Company pension scheme (bAV) and working time account models (ZWK) – No asset protection in the event of insolvency of the company through trust/CTA models

*by Dr. Johannes Fiala, lawyer (Munich), mediator (Univ.), MBA Financial Services (Univ.Wales), MM (Univ.), certified financial and investment advisor (A.F.A.), EC expert (C.I.F.E.), lecturer for civil and insurance law (Univ. of Cooperative Education), banker (www.fiala.de) and Peter A. Schramm, actuary DAV (Diethardt), graduate mathematician (Univ.), expert for actuarial mathematics, publicly appointed and sworn by the IHK Frankfurt am Main for actuarial mathematics in private health insurance (www.pkv-gutachter.de).
If you don’t want to change anything, you also lose what you already have. (Professor Nagel)
The following story really has absolutely nothing to do with living initiators, “clearinghouses”, underwriters and brokers. similarities with still living or already insolvent parties would be purely coincidental and are in no way intended here. For the entrepreneur, the following applies: “Anyone who relies on pledging and trust models for insolvency protection of company pension schemes, partial retirement or working time accounts is, in case of doubt, looking down the proverbial stovepipe into the Bavarian foothills of the Alps”. Who does not want to recognize these risks in the supply, loses in the case of emergency, what he already has – namely everything ! If you don’t believe this, just read the report of the German Bundestag (Petitions Committee) from 2005, and the files at the insolvency court.
Pledge model as insolvency protection lie?

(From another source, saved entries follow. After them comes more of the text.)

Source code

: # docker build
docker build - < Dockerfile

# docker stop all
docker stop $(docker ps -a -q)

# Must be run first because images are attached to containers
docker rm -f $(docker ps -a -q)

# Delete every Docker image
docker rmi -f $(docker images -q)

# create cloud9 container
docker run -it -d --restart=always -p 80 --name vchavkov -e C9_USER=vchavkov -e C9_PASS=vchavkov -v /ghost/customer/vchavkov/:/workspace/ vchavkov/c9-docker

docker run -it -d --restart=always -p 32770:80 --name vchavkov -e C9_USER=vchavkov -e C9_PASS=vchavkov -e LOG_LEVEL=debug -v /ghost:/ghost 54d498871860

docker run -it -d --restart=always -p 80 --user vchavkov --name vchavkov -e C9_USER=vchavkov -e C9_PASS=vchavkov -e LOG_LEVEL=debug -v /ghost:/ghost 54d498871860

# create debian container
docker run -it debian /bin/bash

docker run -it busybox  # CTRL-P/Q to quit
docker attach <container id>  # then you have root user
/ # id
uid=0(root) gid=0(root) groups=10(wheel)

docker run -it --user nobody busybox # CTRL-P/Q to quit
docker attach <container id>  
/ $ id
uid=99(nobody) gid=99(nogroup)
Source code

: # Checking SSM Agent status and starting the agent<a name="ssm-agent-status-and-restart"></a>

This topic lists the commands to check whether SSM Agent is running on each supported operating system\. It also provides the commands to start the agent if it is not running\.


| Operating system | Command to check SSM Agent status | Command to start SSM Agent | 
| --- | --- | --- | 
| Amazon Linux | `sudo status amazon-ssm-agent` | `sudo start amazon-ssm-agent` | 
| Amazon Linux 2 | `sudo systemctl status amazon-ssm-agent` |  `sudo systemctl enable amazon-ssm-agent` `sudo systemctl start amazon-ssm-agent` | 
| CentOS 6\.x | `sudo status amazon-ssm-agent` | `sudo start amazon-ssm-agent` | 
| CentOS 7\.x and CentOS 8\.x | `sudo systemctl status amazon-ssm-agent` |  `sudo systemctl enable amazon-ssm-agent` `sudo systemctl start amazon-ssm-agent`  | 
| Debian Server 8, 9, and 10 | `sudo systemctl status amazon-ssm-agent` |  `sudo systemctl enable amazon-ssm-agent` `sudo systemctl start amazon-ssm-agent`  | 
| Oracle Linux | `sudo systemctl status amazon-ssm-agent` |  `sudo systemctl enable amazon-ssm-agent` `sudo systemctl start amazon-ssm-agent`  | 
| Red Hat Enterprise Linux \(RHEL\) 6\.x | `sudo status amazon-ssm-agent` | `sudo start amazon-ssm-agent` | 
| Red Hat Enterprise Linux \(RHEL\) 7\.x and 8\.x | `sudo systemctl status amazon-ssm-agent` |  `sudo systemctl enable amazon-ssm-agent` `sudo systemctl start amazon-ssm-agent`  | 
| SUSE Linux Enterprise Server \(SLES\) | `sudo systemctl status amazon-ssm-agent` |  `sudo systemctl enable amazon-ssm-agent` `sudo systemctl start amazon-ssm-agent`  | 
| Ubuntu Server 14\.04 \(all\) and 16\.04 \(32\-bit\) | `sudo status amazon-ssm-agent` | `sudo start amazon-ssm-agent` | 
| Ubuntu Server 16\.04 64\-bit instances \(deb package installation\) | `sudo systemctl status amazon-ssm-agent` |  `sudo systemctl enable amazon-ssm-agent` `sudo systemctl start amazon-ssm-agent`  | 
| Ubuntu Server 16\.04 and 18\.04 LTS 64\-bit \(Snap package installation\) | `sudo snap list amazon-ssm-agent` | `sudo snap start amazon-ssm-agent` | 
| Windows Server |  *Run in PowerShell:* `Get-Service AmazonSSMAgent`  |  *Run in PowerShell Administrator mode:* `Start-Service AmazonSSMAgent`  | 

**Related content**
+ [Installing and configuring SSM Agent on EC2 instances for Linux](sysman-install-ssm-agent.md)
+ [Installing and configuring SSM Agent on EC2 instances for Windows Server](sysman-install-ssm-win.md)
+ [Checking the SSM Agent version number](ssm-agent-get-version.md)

There is talk of a huge need for advice in the occupational pension market. The pension commitment is often not “fully funded” – later the insolvency administrator collects the complete reinsurance, as the BGH has allowed. The strategic error in the insurer’s legal department was simply to conceal the potential for damage to the executive to be covered. Meanwhile the agent – himself only a salesman trained according to the sales advertisement – had lulled the managing director into security: “the pledge is insolvency-proof” – With nichten ! The insolvency administrator “calculates”: Social benefit II is on the cards, dear entrepreneur – 0.0 euros are left over from your reinsurance with life insurance and pension. The protection of an occupational pension scheme for the entrepreneur in insolvency is (unfortunately?) not widely accepted in Germany. No legal regulation protects the standard of living – this is felt by over 35,000 entrepreneurs in insolvency every year, as can easily be seen from the pages of the Federal Statistical Office (www.destatis.de).
Domestic solution?
The solution does not always have to be domestic – a look at dissertations makes it easier to find the right solution: via foreign countries, insolvency protection costs a little more, compared to life insurance in Liechtenstein, which is not always protected against insolvency. The prices vary from “from 2000 Euro” to “not less than 1%” for the installation – after that a wide field opens up, because it can cost many times more. The layman thinks that the (wealthy) Germans move their money abroad to evade taxes – a sport that is widespread in one way or another. But that’s not what it’s about: it’s about bare existence, the “nest egg”. Who likes to go to the welfare office when the company is suddenly broke?
Trust models?
Resourceful “experts” have come up with a new sop, the double trust, also called the CTA model (Contractual Trust Arrangement). This is a model which works in the USA under the legal conditions there, but which involves a number of risks when transferred to Germany. This is intended to remove capital and provisions for occupational pensions from the balance sheets in the USA, which is not possible in Germany anyway under the German Commercial Code. Also, creditor protection in Germany has a much broader scope than in the US – and this has implications. The apparent security lies in the fact that the employer/entrepreneur agrees a “management trust” with a trustee – in insolvency, the new boss in the ring here later will be the insolvency administrator. In addition, there is then a “security trust”: the trustee also concludes an additional contract with the employee or manager. Even that is practically useless when it comes to the “big bang”. If you plot or draw it out – a triangular relationship. And where does the trustee stand: Well in the middle, more precisely in the conflict of interest. This will be discussed later, because the model is probably a “pre-programmed failure”, and for the perhaps unsuspecting intermediary the “super disaster, a liability bomb – usually without insurance cover”. But first of all about the supposedly “safe” double trust: If the company becomes insolvent, the insolvency administrator will want the money from the trustee, and so will the employee/manager. One has the money, two want it.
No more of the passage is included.